> _Assignment_:
Please copy every line with the string "term" from the entries below.

> _Data extracts_:
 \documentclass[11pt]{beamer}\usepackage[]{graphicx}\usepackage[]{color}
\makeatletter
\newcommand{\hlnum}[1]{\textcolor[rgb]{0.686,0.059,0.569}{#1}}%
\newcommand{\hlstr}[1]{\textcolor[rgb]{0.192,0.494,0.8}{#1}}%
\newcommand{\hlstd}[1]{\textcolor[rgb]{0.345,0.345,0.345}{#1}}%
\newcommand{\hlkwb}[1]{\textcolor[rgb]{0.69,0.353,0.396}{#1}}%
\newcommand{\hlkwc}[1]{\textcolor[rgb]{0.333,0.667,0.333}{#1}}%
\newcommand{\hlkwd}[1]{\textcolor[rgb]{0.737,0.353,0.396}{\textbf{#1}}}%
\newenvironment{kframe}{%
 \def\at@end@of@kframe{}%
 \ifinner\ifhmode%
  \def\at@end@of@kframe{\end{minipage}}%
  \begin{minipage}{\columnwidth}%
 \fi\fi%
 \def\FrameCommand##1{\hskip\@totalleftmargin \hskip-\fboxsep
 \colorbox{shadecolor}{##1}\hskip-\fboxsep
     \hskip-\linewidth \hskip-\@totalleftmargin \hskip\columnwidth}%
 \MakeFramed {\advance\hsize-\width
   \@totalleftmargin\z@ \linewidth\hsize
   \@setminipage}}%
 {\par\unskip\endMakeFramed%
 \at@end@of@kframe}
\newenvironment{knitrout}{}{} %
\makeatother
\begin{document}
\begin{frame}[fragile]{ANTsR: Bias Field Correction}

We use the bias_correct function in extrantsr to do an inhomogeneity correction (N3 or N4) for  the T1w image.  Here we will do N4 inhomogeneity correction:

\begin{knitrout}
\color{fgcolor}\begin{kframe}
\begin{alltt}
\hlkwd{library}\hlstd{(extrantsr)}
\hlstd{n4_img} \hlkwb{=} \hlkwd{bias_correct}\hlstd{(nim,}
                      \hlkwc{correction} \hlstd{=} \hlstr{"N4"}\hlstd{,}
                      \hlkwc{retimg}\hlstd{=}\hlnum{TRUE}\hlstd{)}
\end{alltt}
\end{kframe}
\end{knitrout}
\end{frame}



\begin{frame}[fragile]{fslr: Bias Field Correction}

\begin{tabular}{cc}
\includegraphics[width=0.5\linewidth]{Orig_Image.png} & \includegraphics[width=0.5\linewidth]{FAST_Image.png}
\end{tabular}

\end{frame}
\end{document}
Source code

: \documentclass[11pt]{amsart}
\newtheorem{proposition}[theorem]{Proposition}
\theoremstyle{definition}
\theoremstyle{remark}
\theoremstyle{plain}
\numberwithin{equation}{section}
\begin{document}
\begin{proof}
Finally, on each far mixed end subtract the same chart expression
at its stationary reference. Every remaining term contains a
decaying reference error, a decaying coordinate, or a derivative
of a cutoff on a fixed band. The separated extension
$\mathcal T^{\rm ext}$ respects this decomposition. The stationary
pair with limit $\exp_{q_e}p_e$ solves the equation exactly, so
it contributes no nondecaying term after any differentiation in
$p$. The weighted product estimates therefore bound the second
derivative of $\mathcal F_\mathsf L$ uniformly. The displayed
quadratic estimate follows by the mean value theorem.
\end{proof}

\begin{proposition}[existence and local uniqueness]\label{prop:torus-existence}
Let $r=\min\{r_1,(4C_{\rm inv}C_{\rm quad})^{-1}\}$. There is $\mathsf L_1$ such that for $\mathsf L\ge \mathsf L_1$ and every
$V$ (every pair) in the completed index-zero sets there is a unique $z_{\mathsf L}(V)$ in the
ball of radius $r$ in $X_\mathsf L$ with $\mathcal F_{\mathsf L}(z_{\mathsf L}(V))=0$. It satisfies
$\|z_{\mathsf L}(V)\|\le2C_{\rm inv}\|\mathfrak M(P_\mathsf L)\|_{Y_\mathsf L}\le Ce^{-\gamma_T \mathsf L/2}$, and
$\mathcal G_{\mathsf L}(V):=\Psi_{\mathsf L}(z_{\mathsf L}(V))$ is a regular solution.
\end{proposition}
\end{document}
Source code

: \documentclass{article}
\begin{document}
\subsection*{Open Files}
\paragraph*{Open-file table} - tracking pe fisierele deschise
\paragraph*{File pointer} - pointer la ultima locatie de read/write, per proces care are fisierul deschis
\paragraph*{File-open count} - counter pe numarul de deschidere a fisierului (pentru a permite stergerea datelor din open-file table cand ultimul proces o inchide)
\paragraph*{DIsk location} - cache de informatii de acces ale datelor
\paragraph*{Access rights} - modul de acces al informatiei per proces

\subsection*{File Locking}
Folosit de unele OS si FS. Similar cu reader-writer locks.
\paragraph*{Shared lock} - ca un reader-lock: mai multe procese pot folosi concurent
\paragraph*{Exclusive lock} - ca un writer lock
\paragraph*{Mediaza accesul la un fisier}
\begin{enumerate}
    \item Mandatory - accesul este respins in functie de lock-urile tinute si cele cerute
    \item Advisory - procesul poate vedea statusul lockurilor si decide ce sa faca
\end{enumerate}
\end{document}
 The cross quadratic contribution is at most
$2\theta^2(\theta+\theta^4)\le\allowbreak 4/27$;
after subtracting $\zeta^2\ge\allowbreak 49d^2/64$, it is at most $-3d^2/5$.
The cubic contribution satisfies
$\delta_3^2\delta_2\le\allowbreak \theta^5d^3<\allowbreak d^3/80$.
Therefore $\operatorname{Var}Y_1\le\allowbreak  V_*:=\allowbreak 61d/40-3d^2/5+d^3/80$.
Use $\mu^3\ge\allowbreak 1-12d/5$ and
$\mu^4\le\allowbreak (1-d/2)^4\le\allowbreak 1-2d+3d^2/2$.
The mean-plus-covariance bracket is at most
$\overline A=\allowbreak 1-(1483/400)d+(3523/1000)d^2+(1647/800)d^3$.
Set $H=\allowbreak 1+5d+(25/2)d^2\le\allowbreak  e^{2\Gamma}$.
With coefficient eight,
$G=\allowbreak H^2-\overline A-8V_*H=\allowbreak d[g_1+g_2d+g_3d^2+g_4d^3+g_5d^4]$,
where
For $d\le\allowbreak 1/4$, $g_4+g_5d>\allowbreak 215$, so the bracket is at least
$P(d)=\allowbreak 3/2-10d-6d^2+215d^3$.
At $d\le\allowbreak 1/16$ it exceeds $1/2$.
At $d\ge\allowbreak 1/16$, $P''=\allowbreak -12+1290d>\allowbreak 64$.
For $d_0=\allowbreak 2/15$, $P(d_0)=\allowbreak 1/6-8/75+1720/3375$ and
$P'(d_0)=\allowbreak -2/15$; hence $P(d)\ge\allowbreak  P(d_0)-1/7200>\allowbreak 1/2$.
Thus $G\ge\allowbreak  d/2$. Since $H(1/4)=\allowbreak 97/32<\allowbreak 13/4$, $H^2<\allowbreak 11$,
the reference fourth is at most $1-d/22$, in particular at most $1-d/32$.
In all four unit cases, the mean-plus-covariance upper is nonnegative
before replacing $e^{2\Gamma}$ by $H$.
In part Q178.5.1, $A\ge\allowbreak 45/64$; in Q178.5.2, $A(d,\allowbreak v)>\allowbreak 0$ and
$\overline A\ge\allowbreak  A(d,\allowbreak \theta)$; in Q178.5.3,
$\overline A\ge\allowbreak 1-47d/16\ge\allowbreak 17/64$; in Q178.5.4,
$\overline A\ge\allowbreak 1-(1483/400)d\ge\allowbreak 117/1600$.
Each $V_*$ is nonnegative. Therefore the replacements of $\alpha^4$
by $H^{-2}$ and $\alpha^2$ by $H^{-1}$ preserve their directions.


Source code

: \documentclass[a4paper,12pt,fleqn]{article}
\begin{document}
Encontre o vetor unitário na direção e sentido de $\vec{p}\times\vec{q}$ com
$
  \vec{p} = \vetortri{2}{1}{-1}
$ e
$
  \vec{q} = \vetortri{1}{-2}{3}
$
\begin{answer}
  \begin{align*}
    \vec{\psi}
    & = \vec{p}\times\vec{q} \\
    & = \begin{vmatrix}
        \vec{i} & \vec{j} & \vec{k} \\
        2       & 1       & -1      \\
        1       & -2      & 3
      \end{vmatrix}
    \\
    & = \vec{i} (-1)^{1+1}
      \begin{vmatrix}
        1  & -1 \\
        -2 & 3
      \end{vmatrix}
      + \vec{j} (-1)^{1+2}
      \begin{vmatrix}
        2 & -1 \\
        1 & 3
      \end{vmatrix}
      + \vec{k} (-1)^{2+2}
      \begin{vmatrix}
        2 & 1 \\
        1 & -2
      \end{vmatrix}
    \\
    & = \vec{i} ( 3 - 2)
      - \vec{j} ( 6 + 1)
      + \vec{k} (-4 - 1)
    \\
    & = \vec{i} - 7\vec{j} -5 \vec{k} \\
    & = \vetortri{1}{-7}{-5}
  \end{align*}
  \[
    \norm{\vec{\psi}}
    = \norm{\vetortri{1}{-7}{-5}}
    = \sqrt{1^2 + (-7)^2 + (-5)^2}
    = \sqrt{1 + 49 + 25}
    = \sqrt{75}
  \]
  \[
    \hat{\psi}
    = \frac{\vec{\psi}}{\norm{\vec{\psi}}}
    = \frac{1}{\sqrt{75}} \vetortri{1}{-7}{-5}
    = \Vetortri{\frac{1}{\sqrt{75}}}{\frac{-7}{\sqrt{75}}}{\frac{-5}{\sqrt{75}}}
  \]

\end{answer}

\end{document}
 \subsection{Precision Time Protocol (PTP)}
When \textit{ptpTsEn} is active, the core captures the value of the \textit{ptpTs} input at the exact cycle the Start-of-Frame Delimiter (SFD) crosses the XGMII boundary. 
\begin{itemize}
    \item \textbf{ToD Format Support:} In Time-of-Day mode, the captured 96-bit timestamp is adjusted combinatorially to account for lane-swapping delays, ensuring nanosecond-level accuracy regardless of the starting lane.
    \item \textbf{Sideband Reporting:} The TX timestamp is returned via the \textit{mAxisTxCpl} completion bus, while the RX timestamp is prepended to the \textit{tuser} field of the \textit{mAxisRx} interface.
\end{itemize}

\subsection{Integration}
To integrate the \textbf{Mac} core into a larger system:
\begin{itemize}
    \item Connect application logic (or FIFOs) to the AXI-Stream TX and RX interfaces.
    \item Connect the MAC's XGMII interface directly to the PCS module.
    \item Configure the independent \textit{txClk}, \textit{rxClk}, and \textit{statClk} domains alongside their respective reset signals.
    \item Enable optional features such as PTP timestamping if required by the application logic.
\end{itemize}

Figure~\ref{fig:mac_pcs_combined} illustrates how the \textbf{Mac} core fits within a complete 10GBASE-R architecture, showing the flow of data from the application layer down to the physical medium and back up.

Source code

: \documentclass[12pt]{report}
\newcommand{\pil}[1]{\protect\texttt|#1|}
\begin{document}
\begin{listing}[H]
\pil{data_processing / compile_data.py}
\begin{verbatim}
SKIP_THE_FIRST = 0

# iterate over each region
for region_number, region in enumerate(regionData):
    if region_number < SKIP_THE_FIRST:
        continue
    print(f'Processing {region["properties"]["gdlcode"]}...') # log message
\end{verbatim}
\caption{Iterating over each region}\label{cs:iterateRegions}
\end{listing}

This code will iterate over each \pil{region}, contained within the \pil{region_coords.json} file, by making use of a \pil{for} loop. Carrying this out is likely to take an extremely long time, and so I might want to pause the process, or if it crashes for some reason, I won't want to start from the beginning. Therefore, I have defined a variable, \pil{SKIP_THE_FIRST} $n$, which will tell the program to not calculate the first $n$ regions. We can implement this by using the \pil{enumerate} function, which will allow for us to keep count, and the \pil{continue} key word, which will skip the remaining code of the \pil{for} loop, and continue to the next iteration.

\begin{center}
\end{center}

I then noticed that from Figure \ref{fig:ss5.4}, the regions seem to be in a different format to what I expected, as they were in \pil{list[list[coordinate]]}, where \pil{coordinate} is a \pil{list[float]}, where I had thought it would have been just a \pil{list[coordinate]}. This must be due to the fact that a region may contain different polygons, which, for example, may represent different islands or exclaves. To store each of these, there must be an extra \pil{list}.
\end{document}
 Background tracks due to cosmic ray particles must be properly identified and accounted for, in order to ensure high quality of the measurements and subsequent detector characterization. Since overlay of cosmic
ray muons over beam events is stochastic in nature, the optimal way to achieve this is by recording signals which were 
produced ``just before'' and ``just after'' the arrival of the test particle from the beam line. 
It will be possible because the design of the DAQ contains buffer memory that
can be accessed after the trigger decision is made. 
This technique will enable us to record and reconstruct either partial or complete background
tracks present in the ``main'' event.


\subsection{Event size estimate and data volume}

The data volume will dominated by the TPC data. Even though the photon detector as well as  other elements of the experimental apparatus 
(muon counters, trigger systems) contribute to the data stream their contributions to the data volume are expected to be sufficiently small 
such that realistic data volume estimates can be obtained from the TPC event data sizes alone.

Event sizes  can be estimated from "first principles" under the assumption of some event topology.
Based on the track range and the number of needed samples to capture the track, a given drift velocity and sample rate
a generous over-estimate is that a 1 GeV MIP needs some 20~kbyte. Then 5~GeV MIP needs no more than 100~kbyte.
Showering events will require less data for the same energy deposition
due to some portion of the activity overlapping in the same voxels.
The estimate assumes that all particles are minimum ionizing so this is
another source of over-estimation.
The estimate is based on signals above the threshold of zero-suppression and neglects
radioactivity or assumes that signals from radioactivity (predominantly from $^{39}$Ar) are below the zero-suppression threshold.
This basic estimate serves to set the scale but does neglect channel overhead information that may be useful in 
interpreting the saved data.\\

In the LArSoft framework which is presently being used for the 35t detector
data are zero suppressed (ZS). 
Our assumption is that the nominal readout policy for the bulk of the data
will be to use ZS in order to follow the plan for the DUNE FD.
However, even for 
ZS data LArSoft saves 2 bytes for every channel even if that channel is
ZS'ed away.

> _Output of the task_:
at its stationary reference. Every remaining term contains a
it contributes no nondecaying term after any differentiation in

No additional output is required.